ProLiant Servers (ML,DL,SL)
cancel
Showing results for 
Search instead for 
Did you mean: 

Unrecoverable System Error (NMI) has occurred

Arne Defurne
Occasional Visitor

Unrecoverable System Error (NMI) has occurred

Hello,

On a ProLiant DL580 G3 (running VMWare ESX 3.5) we recieved an Unrecoverable System Error (NMI).

Just a bit info before this

Last week I connected a networkcable to the server that caused the server to reboot.
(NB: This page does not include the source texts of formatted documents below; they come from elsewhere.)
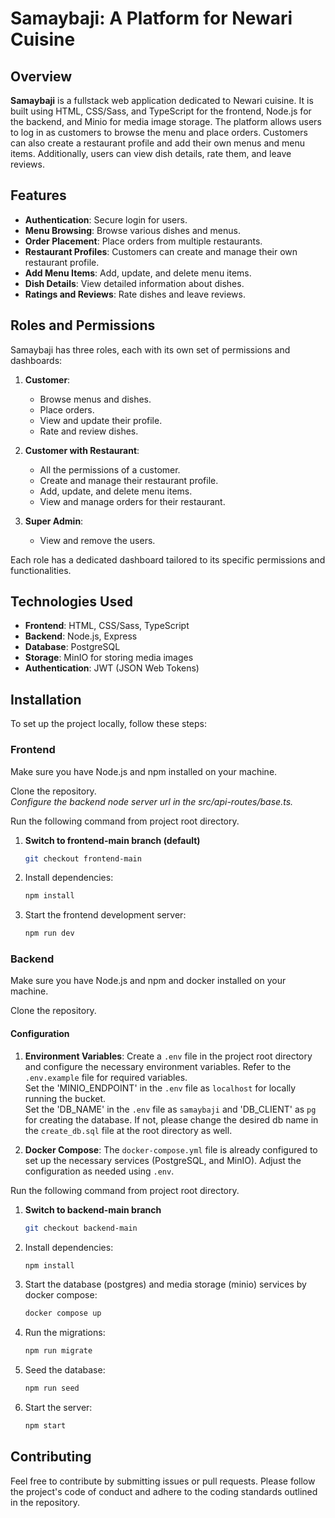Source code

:# Samaybaji: A Platform for Newari Cuisine

## Overview

**Samaybaji** is a fullstack web application dedicated to Newari cuisine. It is built using HTML, CSS/Sass, and TypeScript for the frontend, Node.js for the backend, and Minio for media image storage. The platform allows users to log in as customers to browse the menu and place orders. Customers can also create a restaurant profile and add their own menus and menu items. Additionally, users can view dish details, rate them, and leave reviews.

## Features

- **Authentication**: Secure login for users.
- **Menu Browsing**: Browse various dishes and menus.
- **Order Placement**: Place orders from multiple restaurants.
- **Restaurant Profiles**: Customers can create and manage their own restaurant profile.
- **Add Menu Items**: Add, update, and delete menu items.
- **Dish Details**: View detailed information about dishes.
- **Ratings and Reviews**: Rate dishes and leave reviews.

## Roles and Permissions

Samaybaji has three roles, each with its own set of permissions and dashboards:

1. **Customer**:

   - Browse menus and dishes.
   - Place orders.
   - View and update their profile.
   - Rate and review dishes.

2. **Customer with Restaurant**:

   - All the permissions of a customer.
   - Create and manage their restaurant profile.
   - Add, update, and delete menu items.
   - View and manage orders for their restaurant.

3. **Super Admin**:
   - View and remove the users.

Each role has a dedicated dashboard tailored to its specific permissions and functionalities.

## Technologies Used

- **Frontend**: HTML, CSS/Sass, TypeScript
- **Backend**: Node.js, Express
- **Database**: PostgreSQL
- **Storage**: MinIO for storing media images
- **Authentication**: JWT (JSON Web Tokens)

## Installation

To set up the project locally, follow these steps:

### Frontend

Make sure you have Node.js and npm installed on your machine.

Clone the repository.  
_Configure the backend node server url in the src/api-routes/base.ts._

Run the following command from project root directory.

1. **Switch to frontend-main branch (default)**
   ```bash
   git checkout frontend-main
   ```
2. Install dependencies:

   ```bash
   npm install
   ```

3. Start the frontend development server:

   ```bash
   npm run dev
   ```

### Backend

Make sure you have Node.js and npm and docker installed on your machine.

Clone the repository.

#### Configuration

1. **Environment Variables**: Create a `.env` file in the project root directory and configure the necessary environment variables. Refer to the `.env.example` file for required variables.  
   Set the 'MINIO_ENDPOINT' in the `.env` file as `localhost` for locally running the bucket.  
   Set the 'DB_NAME' in the `.env` file as `samaybaji` and 'DB_CLIENT' as `pg` for creating the database. If not, please change the desired db name in the `create_db.sql` file at the root directory as well.

2. **Docker Compose**: The `docker-compose.yml` file is already configured to set up the necessary services (PostgreSQL, and MinIO). Adjust the configuration as needed using `.env`.

Run the following command from project root directory.

1. **Switch to backend-main branch**
   ```bash
   git checkout backend-main
   ```
2. Install dependencies:

   ```bash
   npm install
   ```

3. Start the database (postgres) and media storage (minio) services by docker compose:

   ```bash
   docker compose up
   ```

4. Run the migrations:

   ```bash
   npm run migrate
   ```

5. Seed the database:

   ```bash
   npm run seed
   ```

6. Start the server:

   ```bash
   npm start
   ```

## Contributing

Feel free to contribute by submitting issues or pull requests. Please follow the project's code of conduct and adhere to the coding standards outlined in the repository.
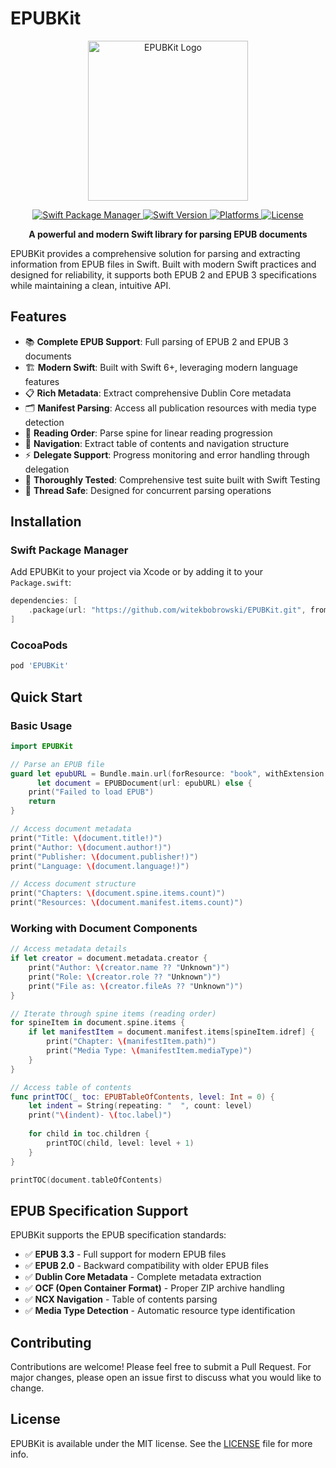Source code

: # EPUBKit

<p align="center">
    <img src="EPUBKit.png" alt="EPUBKit Logo" width="256">
</p>

<p align="center">
    <a href="https://swift.org/package-manager">
        <img src="https://img.shields.io/badge/Swift%20Package%20Manager-compatible-brightgreen.svg" alt="Swift Package Manager">
    </a>
    <a href="https://swift.org">
        <img src="https://img.shields.io/endpoint?url=https%3A%2F%2Fswiftpackageindex.com%2Fapi%2Fpackages%2Fwitekbobrowski%2FEPUBKit%2Fbadge%3Ftype%3Dswift-versions" alt="Swift Version">
    </a>
    <a href="https://swiftpackageindex.com/witekbobrowski/EPUBKit">
        <img src="https://img.shields.io/endpoint?url=https%3A%2F%2Fswiftpackageindex.com%2Fapi%2Fpackages%2Fwitekbobrowski%2FEPUBKit%2Fbadge%3Ftype%3Dplatforms" alt="Platforms">
    </a>
    <a href="https://github.com/witekbobrowski/EPUBKit/blob/main/LICENSE">
        <img src="https://img.shields.io/github/license/witekbobrowski/EPUBKit" alt="License">
    </a>
</p>

<p align="center">
    <strong>A powerful and modern Swift library for parsing EPUB documents</strong>
</p>

EPUBKit provides a comprehensive solution for parsing and extracting information from EPUB files in Swift. Built with modern Swift practices and designed for reliability, it supports both EPUB 2 and EPUB 3 specifications while maintaining a clean, intuitive API.

## Features

- 📚 **Complete EPUB Support**: Full parsing of EPUB 2 and EPUB 3 documents
- 🏗️ **Modern Swift**: Built with Swift 6+, leveraging modern language features
- 📋 **Rich Metadata**: Extract comprehensive Dublin Core metadata
- 🗂️ **Manifest Parsing**: Access all publication resources with media type detection  
- 📖 **Reading Order**: Parse spine for linear reading progression
- 🧭 **Navigation**: Extract table of contents and navigation structure
- ⚡ **Delegate Support**: Progress monitoring and error handling through delegation
- 🧪 **Thoroughly Tested**: Comprehensive test suite built with Swift Testing
- 🎯 **Thread Safe**: Designed for concurrent parsing operations

## Installation

### Swift Package Manager

Add EPUBKit to your project via Xcode or by adding it to your `Package.swift`:

```swift
dependencies: [
    .package(url: "https://github.com/witekbobrowski/EPUBKit.git", from: "1.0.0")
]
```

### CocoaPods

```ruby
pod 'EPUBKit'
```

## Quick Start

### Basic Usage

```swift
import EPUBKit

// Parse an EPUB file
guard let epubURL = Bundle.main.url(forResource: "book", withExtension: "epub"),
      let document = EPUBDocument(url: epubURL) else {
    print("Failed to load EPUB")
    return
}

// Access document metadata
print("Title: \(document.title!)")
print("Author: \(document.author!)")
print("Publisher: \(document.publisher!)")
print("Language: \(document.language!)")

// Access document structure
print("Chapters: \(document.spine.items.count)")
print("Resources: \(document.manifest.items.count)")
```

### Working with Document Components

```swift
// Access metadata details
if let creator = document.metadata.creator {
    print("Author: \(creator.name ?? "Unknown")")
    print("Role: \(creator.role ?? "Unknown")")
    print("File as: \(creator.fileAs ?? "Unknown")")
}

// Iterate through spine items (reading order)
for spineItem in document.spine.items {
    if let manifestItem = document.manifest.items[spineItem.idref] {
        print("Chapter: \(manifestItem.path)")
        print("Media Type: \(manifestItem.mediaType)")
    }
}

// Access table of contents
func printTOC(_ toc: EPUBTableOfContents, level: Int = 0) {
    let indent = String(repeating: "  ", count: level)
    print("\(indent)- \(toc.label)")
    
    for child in toc.children {
        printTOC(child, level: level + 1)
    }
}

printTOC(document.tableOfContents)
```

## EPUB Specification Support

EPUBKit supports the EPUB specification standards:

- ✅ **EPUB 3.3** - Full support for modern EPUB files
- ✅ **EPUB 2.0** - Backward compatibility with older EPUB files
- ✅ **Dublin Core Metadata** - Complete metadata extraction
- ✅ **OCF (Open Container Format)** - Proper ZIP archive handling
- ✅ **NCX Navigation** - Table of contents parsing
- ✅ **Media Type Detection** - Automatic resource type identification

## Contributing

Contributions are welcome! Please feel free to submit a Pull Request. For major changes, please open an issue first to discuss what you would like to change.

## License

EPUBKit is available under the MIT license. See the [LICENSE](LICENSE) file for more info.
After searching trough different logs I found hplogs that stated a PCI bus error:

Type hplog -v to get a listing of ASRs

0016 Critical 14:29 03/11/2009 14:29 03/11/2009 0001
LOG: PCI Bus Error (Slot 0, Bus 22, Device 2, Function 0)

0017 Caution 13:30 03/11/2009 13:30 03/11/2009 0001
LOG: POST Error: A Critical Error occurred prior to this power-up

By checking the PCI list I found that it was the network interface that caused the problem:

Take in mind that Port 22 decimal = port 16 HEX

Type lspci –t for a list of all pci devices

[root@vmw8 root]# lspci -tv

+-02.0-[12-19]--+-00.0-[13-15]--+-01.0 Intel Corporation 82546EB Gigabit Ethernet Controller (Copper)
| | \-01.1 Intel Corporation 82546EB Gigabit Ethernet Controller (Copper)
>>> | \-00.2-[16-19]--+-02.0 Intel Corporation 82546EB Gigabit Ethernet Controller (Copper)
| \-02.1 Intel Corporation 82546EB Gigabit Ethernet Controller (Copper)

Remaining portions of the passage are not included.